How should we support this? It's clear in this case, but only because
you chose good names. Another option would be to require
parameterization floating_p, with floating_p[floating] the
"as-yet-unparameterized" version. Explicit but redundant. (The same
applies to struct as classes as well as typedefs.) On the other had,
the above is very succinct and clear in context, so I'm leaning
towards it. Thoughts?

> cdef func(floating_p x):
>    ...
>
> Then do we want
>
>    func[double](10.0)
>
> or
>
>    func[double_p](10.0)
>
> to specialize func?

The latter.

> FYI, the type checking works like 'double_p is
> floating_p' and not 'double is floating_p'. But for functions this is
> a little different.

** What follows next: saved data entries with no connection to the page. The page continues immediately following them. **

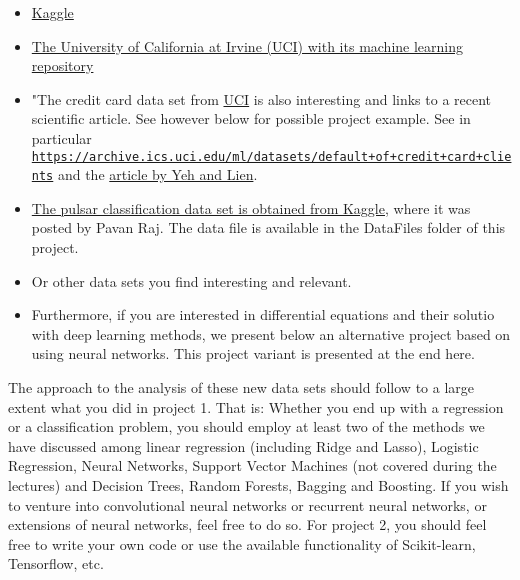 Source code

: \documentclass[%
oneside,                 %
final,                   %
10pt]{article}
\begin{document}
\begin{itemize}
\item \href{{https://www.kaggle.com/datasets}}{Kaggle}

\item \href{{https://archive.ics.uci.edu/ml/index.php}}{The University of California at Irvine (UCI) with its machine learning repository}

\item "The credit card data set from \href{{https://archive.ics.uci.edu/ml/index.php}}{UCI} is also interesting and links to a recent scientific article. See however below for possible project example. See in particular \href{{https://archive.ics.uci.edu/ml/datasets/default+of+credit+card+clients}}{\nolinkurl{https://archive.ics.uci.edu/ml/datasets/default+of+credit+card+clients}} and the \href{{https://www.sciencedirect.com/science/article/abs/pii/S0957417407006719}}{article by Yeh and Lien}. 

\item \href{{https://www.kaggle.com/pavanraj159/predicting-pulsar-star-in-the-universe/notebook?scriptVersionId=4487650}}{The pulsar classification data set is obtained from Kaggle}, where it was posted by Pavan Raj. The data file is available in the DataFiles folder of this project.

\item Or other data sets you find interesting and relevant.

\item Furthermore, if you are interested in differential equations and their solutio with deep learning methods, we present below an alternative project based on using neural networks.  This project variant is presented at the end here.
\end{itemize}

\noindent
The approach to the analysis of these new data sets should follow to a
large extent what you did in project 1. That is: Whether you end up
with a regression or a classification problem, you should employ at
least two of the methods we have discussed among linear regression
(including Ridge and Lasso), Logistic Regression, Neural Networks,
Support Vector Machines (not covered during the lectures) and Decision Trees, Random Forests, Bagging and Boosting. If you
wish to venture into convolutional neural networks or recurrent neural
networks, or extensions of neural networks, feel free to do so.  For
project 2, you should feel free to write your own code or use the
available functionality of Scikit-learn, Tensorflow, etc.
\end{document}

On the one hand specifying the full types
> (double_p) makes sense as you're kind of specifying a signature, but
> on the other hand you're specializing fused types and you don't care
> how they are composed -- especially if they occur multiple times with
> different composition. So I'm thinking we want 'func[double]'.

That's what I'm thinking too. The type you're branching on is
floating, and withing that block you can declare variables as
floating*, ndarray[dtype=floating], etc.